Metadata-Version: 2.1
Name: combinatorixPy
Version: 1.0.41.0.5
Summary: Development of Numerical Features/Descriptors to Describe Complex Materials for Machine Learning Modeling
Home-page: https://github.com/bakhras/MixtureDescriptors-II
Author: Rahel Mahini
Author-email: Rahil.Ashtarimahini@ndsu.edu
License: GPL-3.0
Classifier: Development Status :: 3 - Alpha
Classifier: Intended Audience :: Science/Research
Classifier: Topic :: Scientific/Engineering :: Chemistry
Classifier: License :: OSI Approved :: GNU General Public License v3 (GPLv3)
Classifier: Programming Language :: Python :: 3.10
Requires-Python: >=3.6
Description-Content-Type: text/markdown
License-File: LICENCE
Requires-Dist: numpy
Requires-Dist: pandas
Requires-Dist: dask[array]
Requires-Dist: dask[dataframe]
Requires-Dist: dask[distributed]

# combinatorixPy: Mixture Descriptors Calculator
This Python project calculates an combinatorial scheme for mixture descriptors of multi-component materials. The algorithm processes input from two `.csv` files and computes combinatorial mixture descriptors. This code computes combinatorial mixture descriptors based on cartesian power which is cartesian product of N-copies of a single set of descriptors, while N is the number of components.


## Overview
CombinatorixPy is a Python package designed to generate combinatorial mixture descriptors for multi-component materials.

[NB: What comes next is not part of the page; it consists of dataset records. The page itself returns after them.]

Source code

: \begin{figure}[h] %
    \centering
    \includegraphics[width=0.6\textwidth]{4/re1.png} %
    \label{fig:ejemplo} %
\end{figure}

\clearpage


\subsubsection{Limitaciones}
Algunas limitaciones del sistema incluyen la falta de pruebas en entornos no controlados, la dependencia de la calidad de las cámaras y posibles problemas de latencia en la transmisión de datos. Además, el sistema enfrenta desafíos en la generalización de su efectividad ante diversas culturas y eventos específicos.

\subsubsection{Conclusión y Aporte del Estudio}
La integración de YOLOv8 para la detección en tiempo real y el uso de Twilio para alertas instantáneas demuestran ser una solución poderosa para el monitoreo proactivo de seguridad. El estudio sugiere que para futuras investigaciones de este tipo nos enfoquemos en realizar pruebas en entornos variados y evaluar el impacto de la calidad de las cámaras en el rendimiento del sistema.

It processes input data from two CSV files to compute these descriptors, facilitating advanced analysis in materials science.

## Features

- **Descriptor Generation**: Creates mixture descriptors using a combinatorial approach based on Cartesian power, which is the Cartesian product of N copies of a single set of descriptors, where N is the number of components.
- **Data Processing**: Handles input from CSV files containing individual descriptors and mole fraction values for each component in mixtures.
- **Filtering**: Supports filtering of constant and nearly constant descriptors, as well as highly correlated pairs, with adjustable thresholds.

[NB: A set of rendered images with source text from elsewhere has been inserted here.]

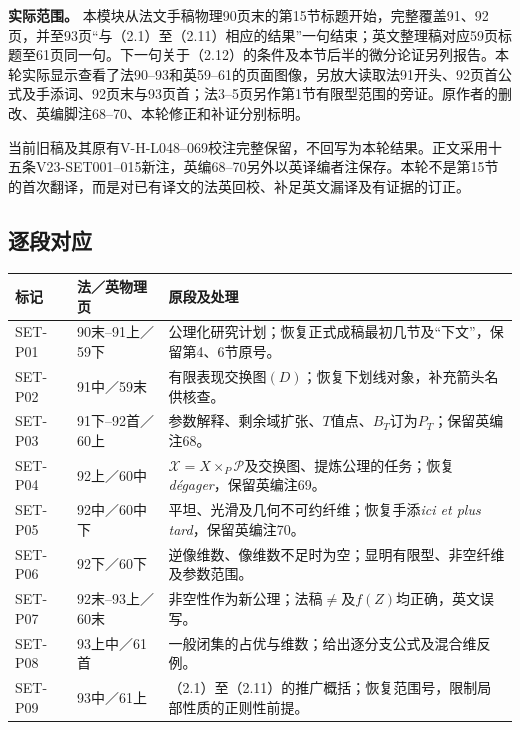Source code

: 
\noindent\textbf{实际范围。}
本模块从法文手稿物理90页末的第15节标题开始，完整覆盖91、92页，并至93页“与（2.1）至（2.11）相应的结果”一句结束；英文整理稿对应59页标题至61页同一句。下一句关于（2.12）的条件及本节后半的微分论证另列报告。本轮实际显示查看了法90--93和英59--61的页面图像，另放大读取法91开头、92页首公式及手添词、92页末与93页首；法3--5页另作第1节有限型范围的旁证。原作者的删改、英编脚注68--70、本轮修正和补证分别标明。

当前旧稿及其原有V-H-L048--069校注完整保留，不回写为本轮结果。正文采用十五条V23-SET001--015新注，英编68--70另外以英译编者注保存。本轮不是第15节的首次翻译，而是对已有译文的法英回校、补足英文漏译及有证据的订正。

\subsection*{逐段对应}
\begin{longtable}{@{}p{.14\linewidth}p{.18\linewidth}p{.57\linewidth}@{}}
\toprule 标记 & 法／英物理页 & 原段及处理\\\midrule\endhead
SET-P01 & 90末--91上／59下 & 公理化研究计划；恢复正式成稿最初几节及“下文”，保留第4、6节原号。\\
SET-P02 & 91中／59末 & 有限表现交换图$(D)$；恢复下划线对象，补充箭头名供核查。\\
SET-P03 & 91下--92首／60上 & 参数解释、剩余域扩张、$T$值点、$B_T$订为$P_T$；保留英编注68。\\
SET-P04 & 92上／60中 & $\mathcal X=X\times_P\mathcal P$及交换图、提炼公理的任务；恢复\textit{dégager}，保留英编注69。\\
SET-P05 & 92中／60中下 & 平坦、光滑及几何不可约纤维；恢复手添\textit{ici et plus tard}，保留英编注70。\\
SET-P06 & 92下／60下 & 逆像维数、像维数不足时为空；显明有限型、非空纤维及参数范围。\\
SET-P07 & 92末--93上／60末 & 非空性作为新公理；法稿$\ne$及$f(Z)$均正确，英文误写。\\
SET-P08 & 93上中／61首 & 一般闭集的占优与维数；给出逐分支公式及混合维反例。\\
SET-P09 & 93中／61上 & （2.1）至（2.11）的推广概括；恢复范围号，限制局部性质的正则性前提。\\
\bottomrule
\end{longtable}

The algorithm requires two input files:

1. Descriptors File: Contains individual descriptors for each component.
2. Mole Fraction File: Contains mole fraction values for each component in each mixture.
The main function, mixture_descriptors_to_csv, processes these inputs and generates a CSV file. 


## Getting Started

### Prerequisites

Ensure you have Python 3.x installed. You will also need `pip` to install the package.

### Installation
You can install the package in two different ways depending on whether you want to install from the local directory or directly from PyPI:

Option 1: Install from Local Directory
   1. **Download the Package:**
      - Clone the repository or download the ZIP file from GitHub.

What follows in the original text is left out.